Altra lezione esemplare di tutta questa faccenda è così anche l'amore per i cinecomic che supera qualsiasi barriera concorrenziale, aprendo a un mercato positivamente libero e senza restrizioni tipiche di società "nemesi". James Gunn è ad oggi il primo regista della storia a sviluppare attivamente cinecomic sia per la Marvel che per la DC, senza soluzione di continuità, grande elemento d'unione di due modi e due mondi di intendere il cinema supereroistico moderno. Sono in molti a temere una sorta di sovrascrittura stilistica tra le due produzioni, essendo entrambe a firma Gunn, che ha un timbro deciso e molto autoriale, ma a dire il vero il pericolo dovrebbe essere ridottissimo, guardando anche alla scelta delle due compagnie di mettere uno dopo l'altro - di comune accordo - la lavorazione dei film.
È sempre Safran che si dice "grande amante di Gunn anche per la sua concezione del cinecomic come elemento d'unione e non di divisione". Il chiaro riferimento è ovviamente diretto alla rivalità tra Marvel e DC, per lui "presunta e assurda". A dire il vero una rivalità esiste eccome e sarebbe sciocco negarlo, ma sia in termini d'etichetta che cinematografici è diventato abbastanza evidente come si tratti di una rivalità positiva, concorrenziale in modo sano, lontana da sterili luoghi comuni e dai vari fandom in perenne battaglia tra loro.
James Gunn è l'esempio perfetto di come possa esistere una fusione d'intenti capace di unire parti storicamente lontane per un bene (del mercato e dei fan) più grande; progettazione e comunicazione tra società, quasi in team building, per permettere a tutte la parti in gioco un risultato il più possibile soddisfacente, tanto in termini qualitativi che economici, andando così anche a fare la felicità degli appassionati.

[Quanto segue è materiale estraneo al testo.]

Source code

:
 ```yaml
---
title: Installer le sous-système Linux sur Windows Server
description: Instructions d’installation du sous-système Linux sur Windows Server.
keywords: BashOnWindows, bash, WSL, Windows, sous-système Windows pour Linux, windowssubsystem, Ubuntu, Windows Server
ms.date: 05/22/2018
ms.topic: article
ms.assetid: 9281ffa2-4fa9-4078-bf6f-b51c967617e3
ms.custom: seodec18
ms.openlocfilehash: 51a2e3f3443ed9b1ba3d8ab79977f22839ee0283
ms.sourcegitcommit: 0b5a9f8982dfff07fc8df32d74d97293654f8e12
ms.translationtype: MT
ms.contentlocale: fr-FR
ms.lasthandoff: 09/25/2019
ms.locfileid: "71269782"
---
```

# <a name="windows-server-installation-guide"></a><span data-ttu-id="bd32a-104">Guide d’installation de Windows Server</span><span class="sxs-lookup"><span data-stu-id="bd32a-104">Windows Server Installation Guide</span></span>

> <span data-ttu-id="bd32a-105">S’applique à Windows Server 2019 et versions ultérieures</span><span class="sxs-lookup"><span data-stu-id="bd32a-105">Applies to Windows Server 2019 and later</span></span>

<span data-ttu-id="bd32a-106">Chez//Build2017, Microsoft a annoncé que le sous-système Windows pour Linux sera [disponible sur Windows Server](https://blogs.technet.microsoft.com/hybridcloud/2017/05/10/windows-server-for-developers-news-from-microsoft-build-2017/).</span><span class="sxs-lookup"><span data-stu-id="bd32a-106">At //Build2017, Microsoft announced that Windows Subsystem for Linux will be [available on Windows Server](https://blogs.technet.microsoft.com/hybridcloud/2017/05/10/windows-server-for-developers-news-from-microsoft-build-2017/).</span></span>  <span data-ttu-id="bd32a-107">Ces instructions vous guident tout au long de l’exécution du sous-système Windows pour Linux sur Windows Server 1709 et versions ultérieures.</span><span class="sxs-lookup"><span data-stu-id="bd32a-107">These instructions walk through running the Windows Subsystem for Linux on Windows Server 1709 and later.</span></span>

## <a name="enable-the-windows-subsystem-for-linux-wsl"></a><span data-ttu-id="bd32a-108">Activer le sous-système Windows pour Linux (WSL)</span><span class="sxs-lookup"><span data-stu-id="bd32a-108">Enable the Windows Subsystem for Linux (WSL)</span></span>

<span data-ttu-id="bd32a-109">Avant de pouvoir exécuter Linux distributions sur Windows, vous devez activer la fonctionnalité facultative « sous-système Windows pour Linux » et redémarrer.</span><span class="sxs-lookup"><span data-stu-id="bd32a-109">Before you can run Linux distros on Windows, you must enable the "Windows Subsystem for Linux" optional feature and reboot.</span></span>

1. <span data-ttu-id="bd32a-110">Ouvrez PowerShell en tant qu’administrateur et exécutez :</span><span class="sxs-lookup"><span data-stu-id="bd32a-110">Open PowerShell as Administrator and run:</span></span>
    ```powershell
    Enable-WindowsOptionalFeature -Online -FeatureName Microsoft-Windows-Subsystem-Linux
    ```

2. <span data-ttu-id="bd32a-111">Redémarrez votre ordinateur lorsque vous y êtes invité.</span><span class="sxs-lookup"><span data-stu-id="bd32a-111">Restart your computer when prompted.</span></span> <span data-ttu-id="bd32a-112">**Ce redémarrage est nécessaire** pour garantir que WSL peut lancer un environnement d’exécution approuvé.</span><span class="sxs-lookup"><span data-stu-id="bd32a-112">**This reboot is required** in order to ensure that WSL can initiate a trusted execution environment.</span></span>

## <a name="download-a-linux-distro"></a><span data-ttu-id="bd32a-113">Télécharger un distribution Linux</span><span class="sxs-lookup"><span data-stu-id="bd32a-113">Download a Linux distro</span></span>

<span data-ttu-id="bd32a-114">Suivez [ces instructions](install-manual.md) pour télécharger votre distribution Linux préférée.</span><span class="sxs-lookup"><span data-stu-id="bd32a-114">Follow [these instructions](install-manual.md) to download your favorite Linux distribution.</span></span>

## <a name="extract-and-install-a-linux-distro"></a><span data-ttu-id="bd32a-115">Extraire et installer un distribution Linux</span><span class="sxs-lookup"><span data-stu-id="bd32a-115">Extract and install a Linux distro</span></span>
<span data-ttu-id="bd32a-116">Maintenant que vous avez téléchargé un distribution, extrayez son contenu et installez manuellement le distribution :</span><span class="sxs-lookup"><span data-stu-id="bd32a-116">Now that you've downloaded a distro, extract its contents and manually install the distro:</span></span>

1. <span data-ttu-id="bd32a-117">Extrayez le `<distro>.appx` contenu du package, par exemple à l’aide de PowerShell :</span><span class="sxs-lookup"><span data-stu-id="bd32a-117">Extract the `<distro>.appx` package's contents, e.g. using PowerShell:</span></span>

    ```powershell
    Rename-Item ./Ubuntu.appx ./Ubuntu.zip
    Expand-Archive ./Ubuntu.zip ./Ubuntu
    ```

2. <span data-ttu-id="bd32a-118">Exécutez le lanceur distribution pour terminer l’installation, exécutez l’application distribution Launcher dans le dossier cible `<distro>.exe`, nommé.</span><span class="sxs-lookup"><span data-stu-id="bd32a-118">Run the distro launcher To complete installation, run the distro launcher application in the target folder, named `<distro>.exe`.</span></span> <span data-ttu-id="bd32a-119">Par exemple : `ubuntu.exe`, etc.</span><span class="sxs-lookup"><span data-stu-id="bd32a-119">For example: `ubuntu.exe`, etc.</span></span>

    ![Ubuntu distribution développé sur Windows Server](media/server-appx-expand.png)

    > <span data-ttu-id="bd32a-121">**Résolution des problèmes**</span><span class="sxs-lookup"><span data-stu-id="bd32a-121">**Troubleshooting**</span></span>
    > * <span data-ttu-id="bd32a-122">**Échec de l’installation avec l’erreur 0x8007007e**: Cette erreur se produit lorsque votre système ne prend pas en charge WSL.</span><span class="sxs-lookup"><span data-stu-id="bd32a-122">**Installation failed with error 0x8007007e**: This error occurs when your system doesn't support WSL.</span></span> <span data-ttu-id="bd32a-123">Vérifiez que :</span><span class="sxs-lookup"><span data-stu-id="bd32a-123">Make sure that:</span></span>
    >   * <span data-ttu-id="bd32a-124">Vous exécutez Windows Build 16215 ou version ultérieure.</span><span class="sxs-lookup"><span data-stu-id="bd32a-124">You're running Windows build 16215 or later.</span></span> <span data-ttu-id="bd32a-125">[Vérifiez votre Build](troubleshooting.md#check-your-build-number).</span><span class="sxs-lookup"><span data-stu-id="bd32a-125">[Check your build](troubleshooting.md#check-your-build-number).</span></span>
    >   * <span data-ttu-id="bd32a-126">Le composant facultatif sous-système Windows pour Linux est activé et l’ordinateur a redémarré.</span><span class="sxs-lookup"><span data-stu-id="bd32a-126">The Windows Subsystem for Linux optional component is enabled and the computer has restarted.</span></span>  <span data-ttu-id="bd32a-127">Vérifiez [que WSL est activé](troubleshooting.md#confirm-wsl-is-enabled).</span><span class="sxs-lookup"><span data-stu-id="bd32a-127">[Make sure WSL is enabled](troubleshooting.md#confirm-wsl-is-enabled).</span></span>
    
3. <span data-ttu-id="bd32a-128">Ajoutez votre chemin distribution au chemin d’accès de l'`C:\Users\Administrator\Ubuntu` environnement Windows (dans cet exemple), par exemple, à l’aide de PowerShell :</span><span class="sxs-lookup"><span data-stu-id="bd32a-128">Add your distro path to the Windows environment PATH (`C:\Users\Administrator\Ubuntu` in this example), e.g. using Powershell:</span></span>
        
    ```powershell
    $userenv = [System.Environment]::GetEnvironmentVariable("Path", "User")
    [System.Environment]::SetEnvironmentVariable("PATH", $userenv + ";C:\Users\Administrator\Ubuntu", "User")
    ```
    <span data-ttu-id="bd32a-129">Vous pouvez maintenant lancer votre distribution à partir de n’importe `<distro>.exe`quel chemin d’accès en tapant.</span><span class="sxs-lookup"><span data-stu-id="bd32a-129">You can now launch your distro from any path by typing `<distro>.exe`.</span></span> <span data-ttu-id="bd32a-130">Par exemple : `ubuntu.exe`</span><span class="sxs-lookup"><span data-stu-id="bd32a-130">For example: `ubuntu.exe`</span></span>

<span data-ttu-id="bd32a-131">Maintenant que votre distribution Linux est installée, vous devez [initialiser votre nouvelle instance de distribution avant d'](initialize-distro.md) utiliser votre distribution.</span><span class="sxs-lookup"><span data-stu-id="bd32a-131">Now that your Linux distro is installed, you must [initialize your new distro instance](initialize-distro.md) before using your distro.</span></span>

Da non dimenticare, infine, tutta la problematica decisamente critica di un'altra fusione, quella della Disney con la Fox, che è stata probabilmente motivazione più concreta dell'allontanamento del regista dalle fila dei Marvel Studios.

Praticamente in concomitanza con la chiusura dell'accordo, lo scandalo Gunn stava investendo in termini etici l'affare del secolo, così da costringere una compagnia family friendly come la Disney a scegliere di licenziare una figura tanto importante come il filmmaker. Intendiamoci: da quanto trapelato, Horn era convintissimo della sua decisione (poi fortunatamente cambiata), ma su di un piano prettamente imprenditoriale e di mercato, da uomo d'affari, il Presidente della società aveva ben compreso come, in un momento bisognoso di luce, la minima ombra potesse compromettere un accordo pluri-miliardario.
Non è un caso che a poco meno di venti giorni dalla ratifica legale della fusione, che renderà effettivo il passaggio della Fox in mano Disney, i Marvel Studios, la Warner Bros e James Gunn siano usciti finalmente allo scoperto, rompendo quell'assordante silenzio che ritenevamo erroneamente facile e colpevole. Si è invece trattato come sempre d'immagine e di affari, questa volta più di molte altre trattati magistralmente, con coraggio e dedizione, in una grande mossa esemplare e significativa contro ogni atteggiamento di trollaggio, contro ogni differenza, contro qualsiasi presa di posizione e il più becero qualunquismo. Un insegnamento che non dimenticheremo facilmente.